=== Brief ===
Retype, exactly as they appear below, the lines between the line holding "The formation dynamics" and the line holding "and the composition", both ends included.

[Data items]

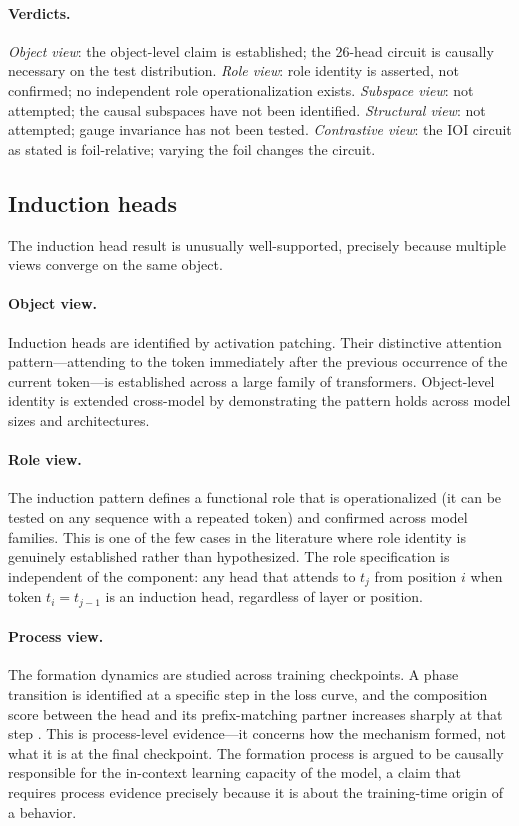 \documentclass{article}
\begin{document}
\paragraph{Verdicts.}
\emph{Object view}: the object-level claim is established; the 26-head
circuit is causally necessary on the test distribution.
\emph{Role view}: role identity is asserted, not confirmed; no
independent role operationalization exists.
\emph{Subspace view}: not attempted; the causal subspaces have not been
identified.
\emph{Structural view}: not attempted; gauge invariance has not been
tested.
\emph{Contrastive view}: the IOI circuit as stated is foil-relative;
varying the foil changes the circuit.

\subsection{Induction heads}

The induction head result \citep{olsson2022} is unusually well-supported,
precisely because multiple views converge on the same object.

\paragraph{Object view.}
Induction heads are identified by activation patching.  Their distinctive
attention pattern---attending to the token immediately after the previous
occurrence of the current token---is established across a large family
of transformers.  Object-level identity is extended cross-model by
demonstrating the pattern holds across model sizes and architectures.

\paragraph{Role view.}
The induction pattern defines a functional role that is operationalized
(it can be tested on any sequence with a repeated token) and confirmed
across model families.  This is one of the few cases in the literature
where role identity is genuinely established rather than hypothesized.
The role specification is independent of the component: any head that
attends to $t_{j}$ from position $i$ when token $t_i = t_{j-1}$ is an
induction head, regardless of layer or position.

\paragraph{Process view.}
The formation dynamics are studied across training checkpoints.  A
phase transition is identified at a specific step in the loss curve,
and the composition score between the head and its prefix-matching
partner increases sharply at that step \citep{olsson2022}.  This is
process-level evidence---it concerns how the mechanism formed, not
what it is at the final checkpoint.  The formation process is argued
to be causally responsible for the in-context learning capacity of the
model, a claim that requires process evidence precisely because it is
about the training-time origin of a behavior.
\end{document}
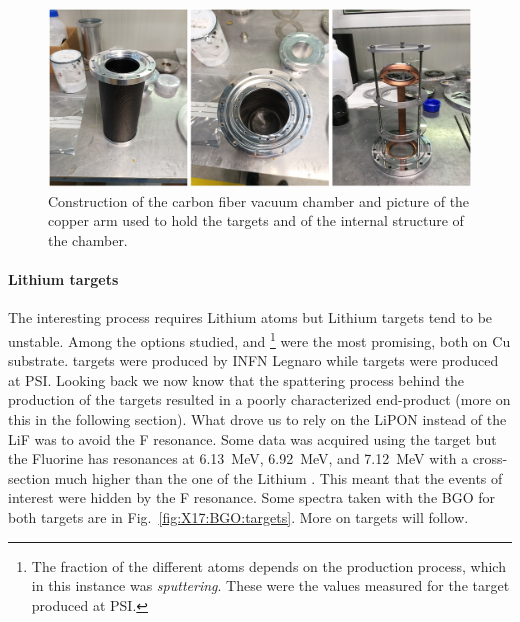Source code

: \begin{refsection}
        \begin{figure}
            \centering
            \includegraphics[width=\linewidth]{Figures/X17/X17_holder.png}
            \caption[X17: Vacuum chamber and target mechanics]{Construction of the carbon fiber vacuum chamber and picture of the copper arm used to hold the targets and of the internal structure of the chamber.}
            \label{fig:X17:holder}
        \end{figure}
        
        \paragraph{Lithium targets}
        The interesting process requires Lithium atoms but Lithium targets tend to be unstable. 
        Among the options studied,  and \footnote{The fraction of the different atoms depends on the production process, which in this instance was \textit{sputtering}. These were the values measured for the target produced at PSI.} were the most promising, both on Cu substrate.
         targets were produced by INFN Legnaro while  targets were produced at PSI.
        Looking back we now know that the spattering process behind the production of the  targets resulted in a poorly characterized end-product (more on this in the following section).
        What drove us to rely on the LiPON instead of the LiF was to avoid the F resonance. 
        Some data was acquired using the  target but the Fluorine has resonances  at \SI{6.13}{MeV}, \SI{6.92}{MeV}, and \SI{7.12}{MeV} with a cross-section much higher than the one of the Lithium \cite{}.
        This meant that the events of interest were hidden by the F resonance.
        Some spectra taken with the BGO for both targets are in Fig.~\ref{fig:X17:BGO:targets}.
        More on targets will follow.


\end{refsection}
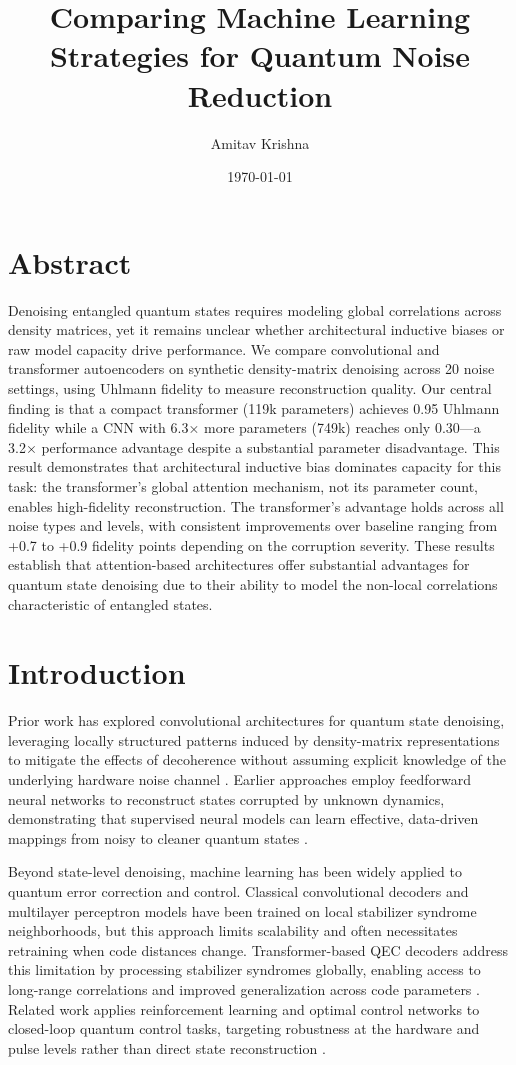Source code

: \documentclass[a4paper, 11pt, colorlinks=true, citecolor=., linkcolor=black, urlcolor=black]{article}
\author{Amitav Krishna}
\date{\today}
\title{Comparing Machine Learning Strategies for Quantum Noise Reduction}
\begin{document}
\maketitle
\section{Abstract}
\label{sec:orge8b742a}
Denoising entangled quantum states requires modeling global correlations across density matrices, yet it remains unclear whether architectural inductive biases or raw model capacity drive performance. We compare convolutional and transformer autoencoders on synthetic density-matrix denoising across 20 noise settings, using Uhlmann fidelity to measure reconstruction quality. Our central finding is that a compact transformer (119k parameters) achieves 0.95 Uhlmann fidelity while a CNN with 6.3× more parameters (749k) reaches only 0.30—a 3.2× performance advantage despite a substantial parameter disadvantage. This result demonstrates that architectural inductive bias dominates capacity for this task: the transformer's global attention mechanism, not its parameter count, enables high-fidelity reconstruction. The transformer's advantage holds across all noise types and levels, with consistent improvements over baseline ranging from +0.7 to +0.9 fidelity points depending on the corruption severity. These results establish that attention-based architectures offer substantial advantages for quantum state denoising due to their ability to model the non-local correlations characteristic of entangled states.
\section{Introduction}
\label{sec:orgfbc386c}
Prior work has explored convolutional architectures for quantum state denoising, leveraging locally structured patterns induced by density-matrix representations to mitigate the effects of decoherence without assuming explicit knowledge of the underlying hardware noise channel \autocite{kendre2025machinelearningquantumnoise}. Earlier approaches employ feedforward neural networks to reconstruct states corrupted by unknown dynamics, demonstrating that supervised neural models can learn effective, data-driven mappings from noisy to cleaner quantum states \autocite{Morgillo_2024}.

Beyond state-level denoising, machine learning has been widely applied to quantum error correction and control. Classical convolutional decoders and multilayer perceptron models have been trained on local stabilizer syndrome neighborhoods, but this approach limits scalability and often necessitates retraining when code distances change. Transformer-based QEC decoders address this limitation by processing stabilizer syndromes globally, enabling access to long-range correlations and improved generalization across code parameters \autocite{wang2023transformerqecquantumerrorcorrection}. Related work applies reinforcement learning and optimal control networks to closed-loop quantum control tasks, targeting robustness at the hardware and pulse levels rather than direct state reconstruction \autocite{Ma_2025}.
\end{document}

=== Result for this task ===
The formation dynamics are studied across training checkpoints.  A
phase transition is identified at a specific step in the loss curve,
and the composition score between the head and its prefix-matching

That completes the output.